On 13.04.2021 15:17, Andrew Cooper wrote:
> Do you have actual numbers from these experiments?

Attached is the collected raw output from a number of systems.

>  I've seen your patch
> from the thread, but at a minimum its missing some hunks adding new
> CPUID bits.

It's not missing hunks - these additions are in a prereq patch that
I meant to post together with whatever this analysis would lead to.
If you think I should submit the prereqs ahead of time, I can of
course do so.

>  I do worry however whether the testing is likely to be
> realistic for non-idle scenarios.

Of course it's not going to be - in non-idle scenarios we'll always
be somewhere in the middle. Therefore I wanted to have numbers at
the edges (hot and cold cache respectively), as any other numbers
are going to be much harder to obtain in a way that they would
actually be meaningful (and hence reasonably stable).

> It is very little surprise that AVX-512 on Skylake is poor.  The
> frequency hit from using %zmm is staggering.  IceLake is expected to be
> better, but almost certainly won't exceed REP MOVSB, which is optimised
> in microcode for the data width of the CPU.

Right, much like AVX has improved but didn't get anywhere near
REP MOVS.

> For memset(), please don't move in the direction of memcpy().  memcpy()
> is problematic because the common case is likely to be a multiple of 8
> bytes, meaning that we feed 0 into the REP MOVSB, and this a hit wanting
> avoiding.

And you say this despite me having pointed out that REP STOSL may
be faster in a number of cases?
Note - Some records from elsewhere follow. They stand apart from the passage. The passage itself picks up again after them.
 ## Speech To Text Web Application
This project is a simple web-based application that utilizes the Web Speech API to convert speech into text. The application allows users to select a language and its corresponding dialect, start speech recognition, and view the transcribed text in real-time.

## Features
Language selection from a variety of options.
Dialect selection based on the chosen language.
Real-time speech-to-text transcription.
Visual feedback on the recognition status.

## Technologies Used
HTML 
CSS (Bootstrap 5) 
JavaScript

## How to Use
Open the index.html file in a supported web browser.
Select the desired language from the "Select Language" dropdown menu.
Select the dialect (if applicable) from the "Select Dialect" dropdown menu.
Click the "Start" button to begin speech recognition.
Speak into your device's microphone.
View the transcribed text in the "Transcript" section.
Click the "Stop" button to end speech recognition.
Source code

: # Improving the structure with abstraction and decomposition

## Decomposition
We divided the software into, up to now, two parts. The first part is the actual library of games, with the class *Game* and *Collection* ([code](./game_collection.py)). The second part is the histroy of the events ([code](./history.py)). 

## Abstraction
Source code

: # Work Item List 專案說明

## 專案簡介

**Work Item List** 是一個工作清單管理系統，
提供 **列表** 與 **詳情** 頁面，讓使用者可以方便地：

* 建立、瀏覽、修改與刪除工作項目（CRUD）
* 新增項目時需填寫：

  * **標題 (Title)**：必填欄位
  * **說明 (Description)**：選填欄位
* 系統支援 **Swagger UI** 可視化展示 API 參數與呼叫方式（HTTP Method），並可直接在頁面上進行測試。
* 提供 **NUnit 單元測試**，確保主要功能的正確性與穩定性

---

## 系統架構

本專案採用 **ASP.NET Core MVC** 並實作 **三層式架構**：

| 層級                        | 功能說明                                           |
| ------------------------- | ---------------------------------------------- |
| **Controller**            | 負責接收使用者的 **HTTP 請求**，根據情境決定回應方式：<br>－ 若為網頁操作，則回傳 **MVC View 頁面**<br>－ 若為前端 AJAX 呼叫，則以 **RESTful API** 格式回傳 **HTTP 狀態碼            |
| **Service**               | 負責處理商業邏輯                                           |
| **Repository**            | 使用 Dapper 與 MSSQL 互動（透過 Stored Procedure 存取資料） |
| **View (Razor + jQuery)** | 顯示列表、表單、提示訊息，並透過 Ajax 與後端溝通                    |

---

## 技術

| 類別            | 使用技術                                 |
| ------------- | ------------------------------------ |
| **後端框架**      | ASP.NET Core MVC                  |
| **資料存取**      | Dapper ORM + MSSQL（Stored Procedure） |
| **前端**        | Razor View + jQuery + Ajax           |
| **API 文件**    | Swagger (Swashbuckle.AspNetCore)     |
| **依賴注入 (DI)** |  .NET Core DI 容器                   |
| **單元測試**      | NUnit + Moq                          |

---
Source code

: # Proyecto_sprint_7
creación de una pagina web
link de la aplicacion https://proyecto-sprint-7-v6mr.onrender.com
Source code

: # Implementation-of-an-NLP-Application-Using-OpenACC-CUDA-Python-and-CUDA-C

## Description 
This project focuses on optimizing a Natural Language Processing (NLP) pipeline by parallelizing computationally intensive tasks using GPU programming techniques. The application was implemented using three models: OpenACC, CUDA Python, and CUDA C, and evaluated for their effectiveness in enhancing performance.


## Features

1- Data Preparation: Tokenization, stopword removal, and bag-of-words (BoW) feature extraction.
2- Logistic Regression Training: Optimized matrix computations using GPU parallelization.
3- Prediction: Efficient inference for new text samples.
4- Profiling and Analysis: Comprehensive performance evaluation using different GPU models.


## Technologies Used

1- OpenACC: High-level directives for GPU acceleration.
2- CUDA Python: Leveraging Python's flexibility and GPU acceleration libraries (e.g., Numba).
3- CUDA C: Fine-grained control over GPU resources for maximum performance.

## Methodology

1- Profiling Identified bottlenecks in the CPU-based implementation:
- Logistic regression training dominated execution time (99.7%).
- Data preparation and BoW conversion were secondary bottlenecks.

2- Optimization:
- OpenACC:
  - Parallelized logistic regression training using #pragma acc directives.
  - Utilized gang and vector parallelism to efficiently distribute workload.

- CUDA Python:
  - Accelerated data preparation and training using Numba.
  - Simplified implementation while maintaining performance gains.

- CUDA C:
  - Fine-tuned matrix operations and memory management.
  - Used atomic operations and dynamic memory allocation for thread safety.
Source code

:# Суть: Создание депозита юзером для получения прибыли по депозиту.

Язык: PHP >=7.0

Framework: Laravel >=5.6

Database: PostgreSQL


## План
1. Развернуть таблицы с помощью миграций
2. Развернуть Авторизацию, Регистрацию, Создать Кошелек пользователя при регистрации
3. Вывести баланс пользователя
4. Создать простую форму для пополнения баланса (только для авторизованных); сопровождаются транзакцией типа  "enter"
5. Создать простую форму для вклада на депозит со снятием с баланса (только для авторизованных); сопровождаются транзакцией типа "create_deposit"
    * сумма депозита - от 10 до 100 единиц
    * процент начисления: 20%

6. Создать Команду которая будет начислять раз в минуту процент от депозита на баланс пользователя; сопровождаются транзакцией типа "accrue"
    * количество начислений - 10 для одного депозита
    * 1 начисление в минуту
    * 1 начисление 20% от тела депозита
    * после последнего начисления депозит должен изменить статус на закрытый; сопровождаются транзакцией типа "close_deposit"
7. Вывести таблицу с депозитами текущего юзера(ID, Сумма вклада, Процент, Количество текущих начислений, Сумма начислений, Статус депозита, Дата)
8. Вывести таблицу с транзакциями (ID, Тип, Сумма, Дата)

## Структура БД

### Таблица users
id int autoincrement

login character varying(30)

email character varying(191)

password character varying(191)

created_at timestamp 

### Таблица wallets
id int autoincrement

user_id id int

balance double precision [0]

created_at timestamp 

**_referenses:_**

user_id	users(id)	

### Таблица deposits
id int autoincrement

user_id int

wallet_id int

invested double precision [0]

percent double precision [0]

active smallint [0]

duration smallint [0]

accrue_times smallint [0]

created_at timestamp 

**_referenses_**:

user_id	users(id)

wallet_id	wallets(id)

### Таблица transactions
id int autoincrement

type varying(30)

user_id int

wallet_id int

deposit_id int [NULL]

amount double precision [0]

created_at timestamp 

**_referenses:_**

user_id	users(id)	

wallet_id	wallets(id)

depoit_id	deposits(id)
Or do you mean to suggest we should
branch around the trailing REP {MOV,STO}SB?

>  The "Fast Zero length $FOO" bits on future parts indicate
> when passing %ecx=0 is likely to be faster than branching around the
> invocation.

IOW down the road we could use alternatives patching to remove such
branches. But this of course is only if we don't end up using
exclusively REP MOVSB / REP STOSB there anyway, as you seem to be
suggesting ...

> With ERMS/etc, our logic should be a REP MOVSB/STOSB only, without any
> cleverness about larger word sizes.  The Linux forms do this fairly well
> already, and probably better than Xen, although there might be some room
> for improvement IMO.

... here.

As to the Linux implementations - for memcpy_erms() I don't think
I see any room for improvement in the function itself. We could do
alternatives patching somewhat differently (and I probably would).
For memset_erms() the tiny bit of improvement over Linux'es code
that I would see is to avoid the partial register access when
loading %al. But to be honest - in both cases I wouldn't have
bothered looking at their code anyway, if you hadn't pointed me
there.

> It is worth nothing that we have extra variations of memset/memcpy where
> __builtin_memcpy() gets expanded inline, and the result is a
> compiler-chosen sequence, and doesn't hit any of our optimised
> sequences.  I'm not sure what to do about this, because there is surely
> a larger win from the cases which can be turned into a single mov, or an
> elided store/copy, than using a potentially inefficient sequence in the
> rare cases.  Maybe there is room for a fine-tuning option to say "just
> call memset() if you're going to expand it inline".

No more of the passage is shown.